### Your assignment
Starting at the line that contains "- Status atual com cores dinâmicas", print every remaining line of the entries, unchanged, and output nothing more.

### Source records
#####
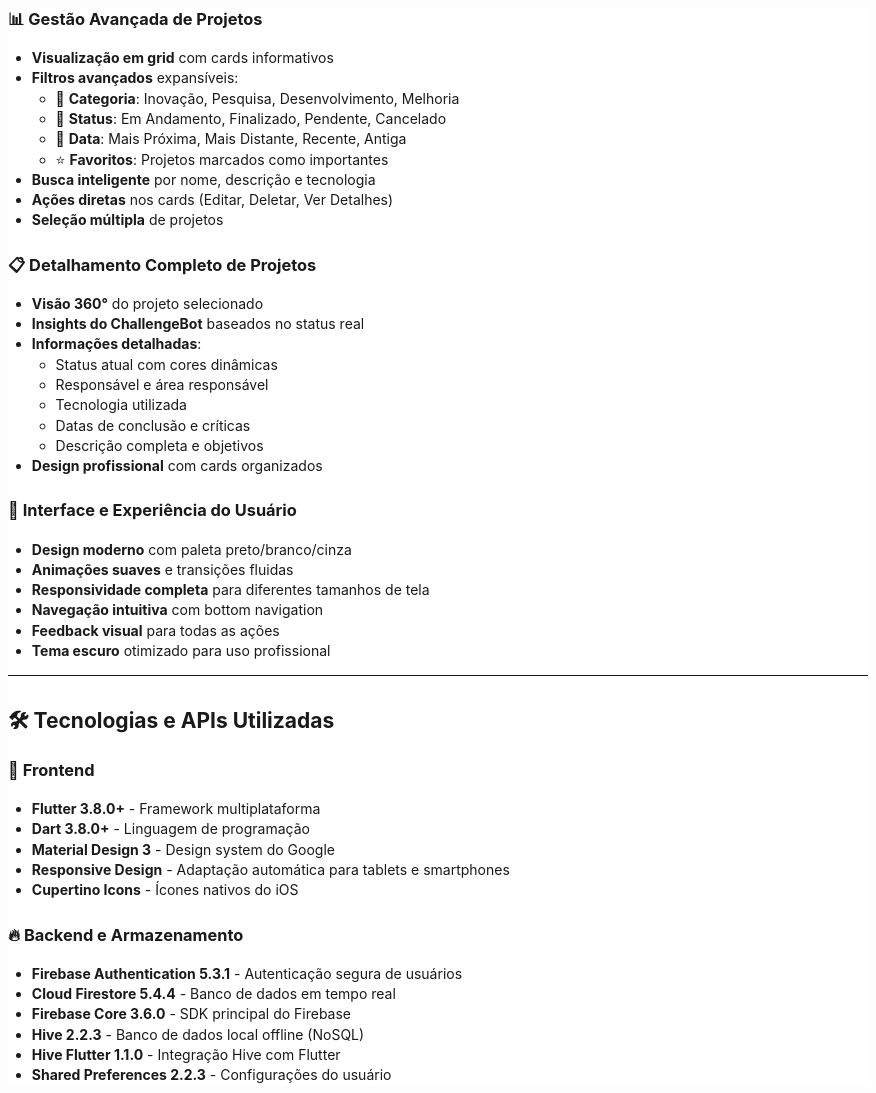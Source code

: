### 📊 **Gestão Avançada de Projetos**
- **Visualização em grid** com cards informativos
- **Filtros avançados** expansíveis:
  - 📁 **Categoria**: Inovação, Pesquisa, Desenvolvimento, Melhoria
  - 🚦 **Status**: Em Andamento, Finalizado, Pendente, Cancelado
  - 📅 **Data**: Mais Próxima, Mais Distante, Recente, Antiga
  - ⭐ **Favoritos**: Projetos marcados como importantes
- **Busca inteligente** por nome, descrição e tecnologia
- **Ações diretas** nos cards (Editar, Deletar, Ver Detalhes)
- **Seleção múltipla** de projetos

### 📋 **Detalhamento Completo de Projetos**
- **Visão 360°** do projeto selecionado
- **Insights do ChallengeBot** baseados no status real
- **Informações detalhadas**:
  - Status atual com cores dinâmicas
  - Responsável e área responsável
  - Tecnologia utilizada
  - Datas de conclusão e críticas
  - Descrição completa e objetivos
- **Design profissional** com cards organizados

### 🎨 **Interface e Experiência do Usuário**
- **Design moderno** com paleta preto/branco/cinza
- **Animações suaves** e transições fluidas
- **Responsividade completa** para diferentes tamanhos de tela
- **Navegação intuitiva** com bottom navigation
- **Feedback visual** para todas as ações
- **Tema escuro** otimizado para uso profissional

---

## 🛠️ **Tecnologias e APIs Utilizadas**

### 📱 **Frontend**
- **Flutter 3.8.0+** - Framework multiplataforma
- **Dart 3.8.0+** - Linguagem de programação
- **Material Design 3** - Design system do Google
- **Responsive Design** - Adaptação automática para tablets e smartphones
- **Cupertino Icons** - Ícones nativos do iOS

### 🔥 **Backend e Armazenamento**
- **Firebase Authentication 5.3.1** - Autenticação segura de usuários
- **Cloud Firestore 5.4.4** - Banco de dados em tempo real
- **Firebase Core 3.6.0** - SDK principal do Firebase
- **Hive 2.2.3** - Banco de dados local offline (NoSQL)
- **Hive Flutter 1.1.0** - Integração Hive com Flutter
- **Shared Preferences 2.2.3** - Configurações do usuário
#####
### Output
  - Status atual com cores dinâmicas
  - Responsável e área responsável
  - Tecnologia utilizada
  - Datas de conclusão e críticas
  - Descrição completa e objetivos
- **Design profissional** com cards organizados

### 🎨 **Interface e Experiência do Usuário**
- **Design moderno** com paleta preto/branco/cinza
- **Animações suaves** e transições fluidas
- **Responsividade completa** para diferentes tamanhos de tela
- **Navegação intuitiva** com bottom navigation
- **Feedback visual** para todas as ações
- **Tema escuro** otimizado para uso profissional

---

## 🛠️ **Tecnologias e APIs Utilizadas**

### 📱 **Frontend**
- **Flutter 3.8.0+** - Framework multiplataforma
- **Dart 3.8.0+** - Linguagem de programação
- **Material Design 3** - Design system do Google
- **Responsive Design** - Adaptação automática para tablets e smartphones
- **Cupertino Icons** - Ícones nativos do iOS

### 🔥 **Backend e Armazenamento**
- **Firebase Authentication 5.3.1** - Autenticação segura de usuários
- **Cloud Firestore 5.4.4** - Banco de dados em tempo real
- **Firebase Core 3.6.0** - SDK principal do Firebase
- **Hive 2.2.3** - Banco de dados local offline (NoSQL)
- **Hive Flutter 1.1.0** - Integração Hive com Flutter
- **Shared Preferences 2.2.3** - Configurações do usuário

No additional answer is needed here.